Introduction
Acquired through experience, our habit-reliant, pre-reflective intelligence normally plays a vitally important role in our ethical lives. When discussed, we typically hear about anticipated harms and benefits, or about the extent to which a given tool improves our capacity to engage in ethical deliberation. Very little is said about the impact of data-intensive technologies on our ability to modify the deeply-rooted habits that stem from our increased technological dependence.

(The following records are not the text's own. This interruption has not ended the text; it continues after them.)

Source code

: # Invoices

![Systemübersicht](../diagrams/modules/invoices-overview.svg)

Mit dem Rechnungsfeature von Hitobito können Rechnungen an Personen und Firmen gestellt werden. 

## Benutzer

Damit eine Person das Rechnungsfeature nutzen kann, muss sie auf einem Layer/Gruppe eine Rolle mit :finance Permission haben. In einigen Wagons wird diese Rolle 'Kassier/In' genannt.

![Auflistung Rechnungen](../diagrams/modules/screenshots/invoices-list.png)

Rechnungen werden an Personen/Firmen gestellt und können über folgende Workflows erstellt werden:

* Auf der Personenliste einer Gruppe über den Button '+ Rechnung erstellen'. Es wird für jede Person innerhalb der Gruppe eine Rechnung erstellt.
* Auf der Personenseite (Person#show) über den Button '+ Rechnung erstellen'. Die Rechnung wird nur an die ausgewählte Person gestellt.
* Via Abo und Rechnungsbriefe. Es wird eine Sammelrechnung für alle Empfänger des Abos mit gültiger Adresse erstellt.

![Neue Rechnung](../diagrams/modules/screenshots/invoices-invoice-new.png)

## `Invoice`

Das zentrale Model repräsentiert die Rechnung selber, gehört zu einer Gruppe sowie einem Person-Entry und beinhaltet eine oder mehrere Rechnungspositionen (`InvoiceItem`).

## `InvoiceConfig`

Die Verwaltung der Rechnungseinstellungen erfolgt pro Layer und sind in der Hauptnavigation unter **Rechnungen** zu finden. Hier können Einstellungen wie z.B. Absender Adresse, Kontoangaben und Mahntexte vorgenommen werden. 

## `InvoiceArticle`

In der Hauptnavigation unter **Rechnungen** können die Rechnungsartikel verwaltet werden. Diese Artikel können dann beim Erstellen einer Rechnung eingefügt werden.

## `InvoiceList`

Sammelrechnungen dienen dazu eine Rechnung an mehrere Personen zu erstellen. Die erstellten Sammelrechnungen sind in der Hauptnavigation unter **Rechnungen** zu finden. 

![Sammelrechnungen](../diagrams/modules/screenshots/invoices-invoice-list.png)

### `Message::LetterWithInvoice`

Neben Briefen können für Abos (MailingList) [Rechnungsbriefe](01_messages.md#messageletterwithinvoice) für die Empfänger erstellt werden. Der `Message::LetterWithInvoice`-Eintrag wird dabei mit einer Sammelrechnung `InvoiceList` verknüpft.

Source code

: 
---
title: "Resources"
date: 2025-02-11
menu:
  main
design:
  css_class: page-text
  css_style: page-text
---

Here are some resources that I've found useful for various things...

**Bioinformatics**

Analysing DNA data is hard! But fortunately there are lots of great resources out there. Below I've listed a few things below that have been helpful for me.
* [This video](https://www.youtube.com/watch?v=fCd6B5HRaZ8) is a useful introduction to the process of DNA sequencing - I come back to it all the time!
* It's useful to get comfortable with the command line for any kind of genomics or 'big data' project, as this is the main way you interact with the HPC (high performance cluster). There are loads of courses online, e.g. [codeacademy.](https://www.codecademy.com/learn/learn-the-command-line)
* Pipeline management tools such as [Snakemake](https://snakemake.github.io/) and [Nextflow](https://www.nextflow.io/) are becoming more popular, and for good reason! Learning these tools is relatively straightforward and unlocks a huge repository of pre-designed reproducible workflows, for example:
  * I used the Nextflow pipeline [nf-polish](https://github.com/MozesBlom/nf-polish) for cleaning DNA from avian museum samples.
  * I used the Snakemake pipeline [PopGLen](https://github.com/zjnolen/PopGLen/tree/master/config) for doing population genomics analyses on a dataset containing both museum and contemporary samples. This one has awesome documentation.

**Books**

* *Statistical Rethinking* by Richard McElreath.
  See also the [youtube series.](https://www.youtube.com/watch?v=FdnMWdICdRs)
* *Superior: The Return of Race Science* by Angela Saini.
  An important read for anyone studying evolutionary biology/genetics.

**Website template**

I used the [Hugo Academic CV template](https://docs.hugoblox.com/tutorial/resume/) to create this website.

This in person event encourages cross-disciplinary reflection on the type of interventions likely to address the often-neglected role of the habitual in our ethical lives. Whether they bear on the design of legal institutions or data-intensive technologies, specific design choices can result in fostering, rather than hindering, our habit-dependent, pre-reflective intelligence.
About the event
During the discussion, you will hear from a cross-disciplinary panel who will consider the challenges inherent in taking on board the significance -and fragility- of our pre-reflective agency within all the value-loaded aspects of our lives.
It’s not just the debate surrounding legal institutions that suffers from ‘wilful neglect’ when it comes to their roots in and impact on pre-reflective agency. Much of the debate on data-intensive technologies is also shrunk to concerns about the preservation of deliberative autonomy, all the while ignoring pernicious effects on the integrity of our pre-reflective agency.
If ‘habitual ethics’ is to remain a live possibility, rather than some dangerous form of ideology, we each have a role to play, whether through pro-active citizenry, institutional modifications or system design intervention.
Agenda
17:45 – Event opens
18:00 – In conversation with...
- Professor Sylvie Delacroix, Professor of Law and Ethics, University of Birmingham and Turing Fellow.
- Professor Neil Lawrence, Deep Mind Professor of Machine Learning, University of Cambridge and Senior AI Turing Fellow.
- Dr Emran Mian, Director General of Decentralisation and Growth, Department for Levelling Up, Housing and Communities.
- Professor David Leslie, Director of Ethics and Responsible Innovation Research at The Alan Turing Institute and Professor of Ethics, Technology and Society, Queen Mary University of London
Chaired by Timandra Harkness, Presenter, writer and comedian.